═════ Given data

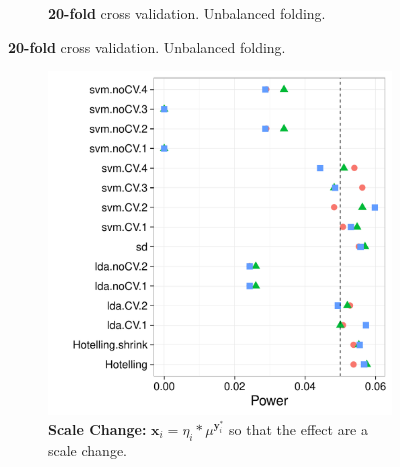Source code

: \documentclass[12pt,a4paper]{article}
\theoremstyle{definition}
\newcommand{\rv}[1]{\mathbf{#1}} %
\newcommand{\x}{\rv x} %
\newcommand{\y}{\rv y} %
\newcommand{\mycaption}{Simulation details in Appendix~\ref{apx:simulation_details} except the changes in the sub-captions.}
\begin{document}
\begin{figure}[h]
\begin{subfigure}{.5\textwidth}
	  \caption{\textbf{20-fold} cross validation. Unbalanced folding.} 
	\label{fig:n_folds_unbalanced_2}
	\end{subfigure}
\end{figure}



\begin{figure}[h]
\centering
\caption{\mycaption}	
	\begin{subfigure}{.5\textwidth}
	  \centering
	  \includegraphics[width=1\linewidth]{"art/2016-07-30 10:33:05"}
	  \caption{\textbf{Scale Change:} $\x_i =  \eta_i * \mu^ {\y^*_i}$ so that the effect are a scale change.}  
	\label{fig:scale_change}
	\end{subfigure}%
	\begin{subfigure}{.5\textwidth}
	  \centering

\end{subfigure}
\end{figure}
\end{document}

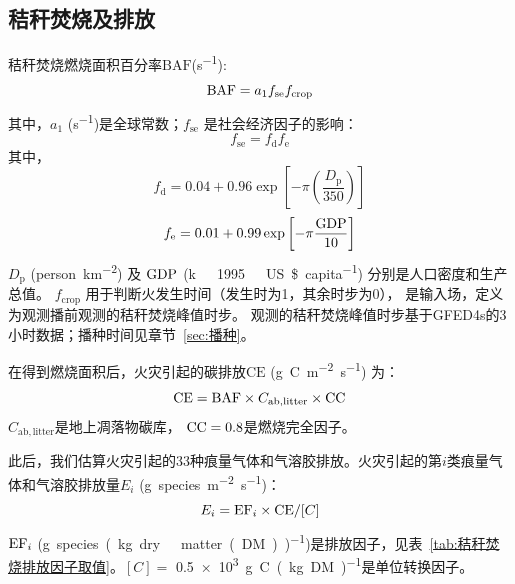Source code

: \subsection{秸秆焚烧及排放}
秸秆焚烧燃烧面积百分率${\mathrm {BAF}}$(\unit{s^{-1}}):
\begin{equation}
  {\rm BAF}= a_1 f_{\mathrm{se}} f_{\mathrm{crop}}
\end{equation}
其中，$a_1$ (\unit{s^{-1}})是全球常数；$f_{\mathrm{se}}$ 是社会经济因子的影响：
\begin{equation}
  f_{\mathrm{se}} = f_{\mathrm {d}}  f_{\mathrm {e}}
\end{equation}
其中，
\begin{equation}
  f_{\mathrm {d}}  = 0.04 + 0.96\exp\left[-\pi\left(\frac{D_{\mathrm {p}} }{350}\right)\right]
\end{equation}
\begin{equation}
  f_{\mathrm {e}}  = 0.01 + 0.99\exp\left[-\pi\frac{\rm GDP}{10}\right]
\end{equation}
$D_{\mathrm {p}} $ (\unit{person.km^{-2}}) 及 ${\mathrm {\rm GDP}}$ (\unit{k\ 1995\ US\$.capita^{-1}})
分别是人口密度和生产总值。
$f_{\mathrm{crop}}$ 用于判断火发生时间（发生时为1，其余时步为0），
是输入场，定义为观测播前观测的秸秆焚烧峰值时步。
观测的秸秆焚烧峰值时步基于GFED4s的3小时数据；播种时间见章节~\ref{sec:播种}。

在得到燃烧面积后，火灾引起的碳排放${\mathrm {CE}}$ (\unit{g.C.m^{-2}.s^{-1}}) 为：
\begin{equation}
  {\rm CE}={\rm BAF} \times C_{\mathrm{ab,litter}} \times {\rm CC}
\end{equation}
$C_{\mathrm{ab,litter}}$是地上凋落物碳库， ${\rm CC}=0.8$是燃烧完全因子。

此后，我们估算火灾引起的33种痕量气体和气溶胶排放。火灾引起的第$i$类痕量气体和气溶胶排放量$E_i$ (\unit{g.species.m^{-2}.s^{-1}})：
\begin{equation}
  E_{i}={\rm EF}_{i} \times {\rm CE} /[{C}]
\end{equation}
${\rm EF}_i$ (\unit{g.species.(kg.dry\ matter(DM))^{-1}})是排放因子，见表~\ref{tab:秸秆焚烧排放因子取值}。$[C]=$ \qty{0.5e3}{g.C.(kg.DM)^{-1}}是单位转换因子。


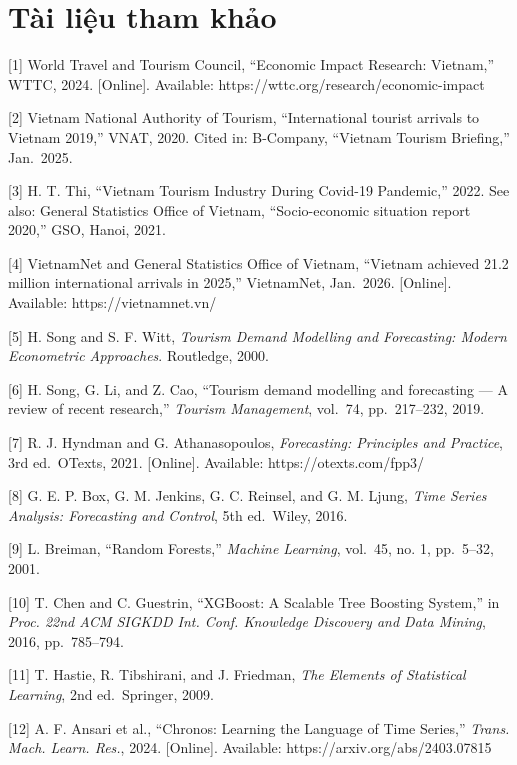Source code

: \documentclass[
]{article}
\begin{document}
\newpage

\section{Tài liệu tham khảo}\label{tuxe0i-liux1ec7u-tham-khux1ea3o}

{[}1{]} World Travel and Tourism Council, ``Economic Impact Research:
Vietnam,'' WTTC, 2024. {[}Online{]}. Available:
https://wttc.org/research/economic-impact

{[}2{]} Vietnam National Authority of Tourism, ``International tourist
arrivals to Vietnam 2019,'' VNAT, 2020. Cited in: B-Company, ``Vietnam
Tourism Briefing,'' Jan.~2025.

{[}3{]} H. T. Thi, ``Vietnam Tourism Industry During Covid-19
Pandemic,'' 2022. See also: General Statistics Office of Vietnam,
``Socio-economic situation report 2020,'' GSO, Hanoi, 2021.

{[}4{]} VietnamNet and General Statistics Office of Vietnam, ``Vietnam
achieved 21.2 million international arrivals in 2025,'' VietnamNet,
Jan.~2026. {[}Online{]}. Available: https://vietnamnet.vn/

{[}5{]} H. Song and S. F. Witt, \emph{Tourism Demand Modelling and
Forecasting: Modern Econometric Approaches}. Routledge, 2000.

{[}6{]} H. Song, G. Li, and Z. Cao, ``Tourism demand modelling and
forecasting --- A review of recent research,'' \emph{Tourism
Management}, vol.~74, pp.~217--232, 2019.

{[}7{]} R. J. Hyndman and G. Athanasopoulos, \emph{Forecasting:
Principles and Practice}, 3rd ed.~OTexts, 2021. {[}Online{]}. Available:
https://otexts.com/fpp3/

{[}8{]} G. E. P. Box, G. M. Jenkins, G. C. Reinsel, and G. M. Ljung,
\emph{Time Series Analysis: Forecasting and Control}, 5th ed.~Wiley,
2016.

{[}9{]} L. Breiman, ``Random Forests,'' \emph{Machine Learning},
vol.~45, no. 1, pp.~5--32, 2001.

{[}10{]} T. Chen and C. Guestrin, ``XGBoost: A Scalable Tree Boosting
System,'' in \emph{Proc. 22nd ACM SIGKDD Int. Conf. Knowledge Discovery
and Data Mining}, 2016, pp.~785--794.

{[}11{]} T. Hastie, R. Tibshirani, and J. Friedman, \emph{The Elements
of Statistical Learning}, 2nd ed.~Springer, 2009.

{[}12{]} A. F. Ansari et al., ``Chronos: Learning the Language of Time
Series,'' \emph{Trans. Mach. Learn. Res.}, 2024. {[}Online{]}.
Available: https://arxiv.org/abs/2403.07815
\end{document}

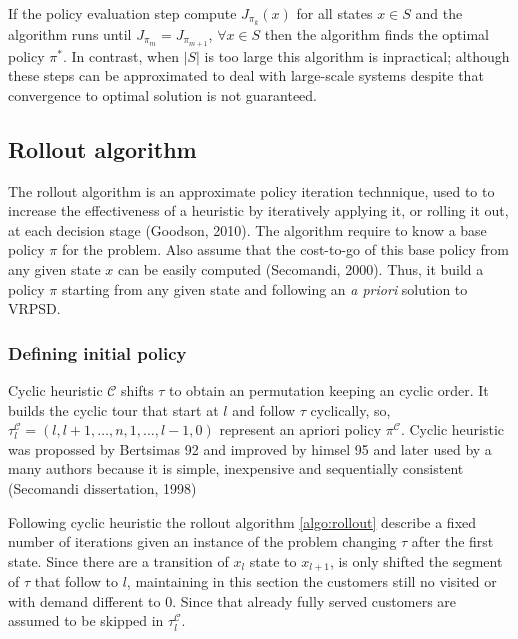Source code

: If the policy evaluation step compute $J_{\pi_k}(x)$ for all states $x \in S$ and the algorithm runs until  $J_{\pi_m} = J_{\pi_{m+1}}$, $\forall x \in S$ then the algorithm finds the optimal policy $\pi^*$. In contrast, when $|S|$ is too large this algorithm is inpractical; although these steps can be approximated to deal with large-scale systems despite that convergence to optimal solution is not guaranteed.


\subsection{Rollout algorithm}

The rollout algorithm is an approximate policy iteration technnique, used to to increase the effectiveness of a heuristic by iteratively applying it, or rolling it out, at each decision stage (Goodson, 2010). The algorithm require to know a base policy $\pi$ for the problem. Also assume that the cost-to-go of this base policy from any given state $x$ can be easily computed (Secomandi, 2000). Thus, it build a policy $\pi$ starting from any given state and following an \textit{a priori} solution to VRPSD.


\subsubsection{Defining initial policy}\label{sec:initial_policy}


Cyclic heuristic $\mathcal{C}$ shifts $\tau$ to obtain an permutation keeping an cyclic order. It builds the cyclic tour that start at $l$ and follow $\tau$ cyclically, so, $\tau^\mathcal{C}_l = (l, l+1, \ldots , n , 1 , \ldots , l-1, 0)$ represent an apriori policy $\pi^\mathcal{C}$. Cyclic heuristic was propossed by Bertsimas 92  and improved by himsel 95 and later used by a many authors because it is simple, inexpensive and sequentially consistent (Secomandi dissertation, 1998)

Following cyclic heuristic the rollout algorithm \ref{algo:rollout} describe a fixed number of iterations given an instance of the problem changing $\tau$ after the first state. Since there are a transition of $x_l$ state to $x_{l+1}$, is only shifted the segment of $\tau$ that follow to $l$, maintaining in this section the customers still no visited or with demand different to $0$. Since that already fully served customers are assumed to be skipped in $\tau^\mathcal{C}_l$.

══════════
═════ Given data

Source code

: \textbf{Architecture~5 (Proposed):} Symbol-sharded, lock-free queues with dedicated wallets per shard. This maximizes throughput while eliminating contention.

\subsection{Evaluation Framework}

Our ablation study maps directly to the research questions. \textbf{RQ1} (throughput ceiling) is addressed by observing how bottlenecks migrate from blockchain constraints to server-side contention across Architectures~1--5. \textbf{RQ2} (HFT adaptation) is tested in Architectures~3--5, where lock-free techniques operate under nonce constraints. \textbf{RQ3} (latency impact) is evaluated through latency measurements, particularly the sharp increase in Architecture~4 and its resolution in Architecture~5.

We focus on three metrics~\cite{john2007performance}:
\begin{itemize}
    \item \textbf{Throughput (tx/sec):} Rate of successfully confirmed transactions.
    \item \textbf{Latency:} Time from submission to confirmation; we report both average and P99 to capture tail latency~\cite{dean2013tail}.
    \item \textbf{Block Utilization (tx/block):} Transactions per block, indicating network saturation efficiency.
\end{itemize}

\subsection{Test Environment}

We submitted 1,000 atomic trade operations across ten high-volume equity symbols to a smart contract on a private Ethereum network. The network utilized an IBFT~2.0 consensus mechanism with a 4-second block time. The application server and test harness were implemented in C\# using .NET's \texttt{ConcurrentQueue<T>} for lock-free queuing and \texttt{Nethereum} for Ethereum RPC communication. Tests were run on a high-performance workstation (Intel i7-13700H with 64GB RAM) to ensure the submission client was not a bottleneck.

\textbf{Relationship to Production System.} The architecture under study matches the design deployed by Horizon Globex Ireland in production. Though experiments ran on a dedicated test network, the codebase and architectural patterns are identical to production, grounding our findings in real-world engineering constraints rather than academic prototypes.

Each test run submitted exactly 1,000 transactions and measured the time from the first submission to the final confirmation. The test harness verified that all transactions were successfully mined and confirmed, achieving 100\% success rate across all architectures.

══════════

▶ **To do**: Find how many lines in the entries include the string "Series", and state only the number.

▶ **Response for this exercise**: 2